**What you need to do:** Retype, without any change, the first line of the records and every line after it through the one containing "2021/5/18 发布 |".

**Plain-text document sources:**
# # # #

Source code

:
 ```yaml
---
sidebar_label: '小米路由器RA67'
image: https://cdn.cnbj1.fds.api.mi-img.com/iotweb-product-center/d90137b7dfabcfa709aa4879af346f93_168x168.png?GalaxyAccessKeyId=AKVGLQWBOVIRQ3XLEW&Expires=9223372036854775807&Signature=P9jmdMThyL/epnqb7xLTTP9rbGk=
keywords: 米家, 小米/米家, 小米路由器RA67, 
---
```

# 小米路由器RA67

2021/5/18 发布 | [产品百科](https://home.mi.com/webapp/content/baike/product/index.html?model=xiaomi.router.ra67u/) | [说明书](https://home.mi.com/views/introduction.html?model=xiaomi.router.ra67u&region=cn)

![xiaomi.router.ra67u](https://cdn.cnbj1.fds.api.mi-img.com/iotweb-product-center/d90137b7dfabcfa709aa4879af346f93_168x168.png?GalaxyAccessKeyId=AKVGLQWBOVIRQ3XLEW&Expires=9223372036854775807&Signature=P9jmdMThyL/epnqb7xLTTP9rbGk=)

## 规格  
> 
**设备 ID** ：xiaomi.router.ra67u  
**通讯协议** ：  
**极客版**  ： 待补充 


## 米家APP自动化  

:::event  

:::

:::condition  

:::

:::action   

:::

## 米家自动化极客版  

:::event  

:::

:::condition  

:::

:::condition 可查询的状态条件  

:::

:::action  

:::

# # # #

**Answer box:**
Source code

:
 ```yaml
---
sidebar_label: '小米路由器RA67'
image: https://cdn.cnbj1.fds.api.mi-img.com/iotweb-product-center/d90137b7dfabcfa709aa4879af346f93_168x168.png?GalaxyAccessKeyId=AKVGLQWBOVIRQ3XLEW&Expires=9223372036854775807&Signature=P9jmdMThyL/epnqb7xLTTP9rbGk=
keywords: 米家, 小米/米家, 小米路由器RA67, 
---
```

# 小米路由器RA67

2021/5/18 发布 | [产品百科](https://home.mi.com/webapp/content/baike/product/index.html?model=xiaomi.router.ra67u/) | [说明书](https://home.mi.com/views/introduction.html?model=xiaomi.router.ra67u&region=cn)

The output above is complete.